Originally described for early rectal cancers, this technique has also been described as an adjuvant treatment in the case of T3–T2 tumors that present a good regression after CRT (final tumor size < 2 cm) in morbid patients with contraindications for radical surgery. Reports in the setting of a NCCR are anecdotal, and further investigation is guaranteed to define the role of this approach in this setting. 40 41 42
Our Current Approach to LARC and NCCR
At our institution, patients with LARC treated with curative intent receive total neoadjuvant therapy, most commonly induction CT (4 months of FOLFOX–CAPOX) followed by CRT (5,040 cGy of radiation and concurrent infusional 5-FU or capecitabine). Patients are often reassessed by DRE and flexible sigmoidoscopy for tumor response between CT and CRT. Tumor response is finally assessed by DRE, flexible sigmoidoscopy, rectal MRI, and CT CAP (chest, abdomen, and pelvis) approximately 8 weeks after completing CRT. At this point, cCR patients are offered an NOM with close follow-up. On the other end of the spectrum of tumor response are patients with tumor progression or no regression; these are offered TME. The decision is more complex in patients with an NCCR. While our preference is to proceed to a TME, we are often agreeable to wait another 8 weeks to reassess response again with DRE and flexible sigmoidoscopy in patients reluctant to have the rectum removed. While further response with this additional waiting is not guarantee, we have not seen dramatic growth during this relatively short interval. Patients who have not achieved a cCR during these additional 8 weeks should have a TME. Endoscopic biopsies are occasionally used to confirm the presence of cancer, but may give the surgeon a false sense of security when negative as they often miss cancer cells deep in the bowel wall. In general, we do not recommend LE for patients with NCCR who originally had a clinically stage II or III tumor, except when TME is contraindicated.
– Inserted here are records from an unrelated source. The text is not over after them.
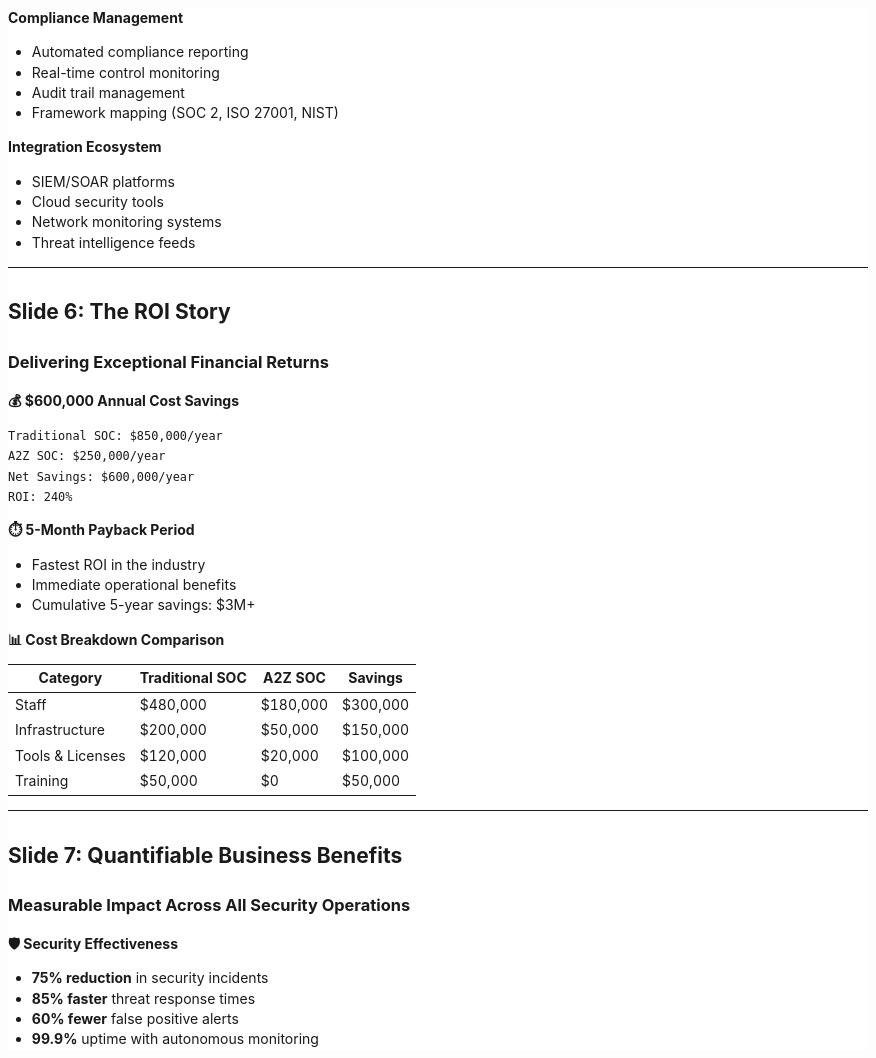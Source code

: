 **Compliance Management**
- Automated compliance reporting
- Real-time control monitoring
- Audit trail management
- Framework mapping (SOC 2, ISO 27001, NIST)

**Integration Ecosystem**
- SIEM/SOAR platforms
- Cloud security tools
- Network monitoring systems
- Threat intelligence feeds

---

## Slide 6: The ROI Story

### Delivering Exceptional Financial Returns

**💰 $600,000 Annual Cost Savings**
```
Traditional SOC: $850,000/year
A2Z SOC: $250,000/year
Net Savings: $600,000/year
ROI: 240%
```

**⏱️ 5-Month Payback Period**
- Fastest ROI in the industry
- Immediate operational benefits
- Cumulative 5-year savings: $3M+

**📊 Cost Breakdown Comparison**

| Category | Traditional SOC | A2Z SOC | Savings |
|----------|-----------------|---------|---------|
| Staff | $480,000 | $180,000 | $300,000 |
| Infrastructure | $200,000 | $50,000 | $150,000 |
| Tools & Licenses | $120,000 | $20,000 | $100,000 |
| Training | $50,000 | $0 | $50,000 |

---

## Slide 7: Quantifiable Business Benefits

### Measurable Impact Across All Security Operations

**🛡️ Security Effectiveness**
- **75% reduction** in security incidents
- **85% faster** threat response times
- **60% fewer** false positive alerts
- **99.9%** uptime with autonomous monitoring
In cases when patients are seen for additional treatment after receiving CRT, we often recommend consolidation CT (4 months of FOLFOX–CAPOX) with similar assessment of response approximately 8 weeks after the last cycle of consolidation CT. Criteria for subsequent treatment are similar to patients receiving induction CT and CRT.
Summary
The first step when facing an NCCR after CRT is to optimize tumor response. Strategies include longer waiting periods for response assessment and the use of induction or consolidation CT.
Unfortunately, we are still unable to identify the ideal candidates with an NCCR after CRT that could be treated with LE as definitive therapy, and TME remains as the safest option for these patients. Baseline staging might have implications when deciding who is a candidate for LE.
LE after CRT is associated with significant morbidity and worse functional outcomes compared with cCR managed with NOM.
Patients with any other clinical finding that is not a cCR after maximal neoadjuvant therapy should be treated with TME.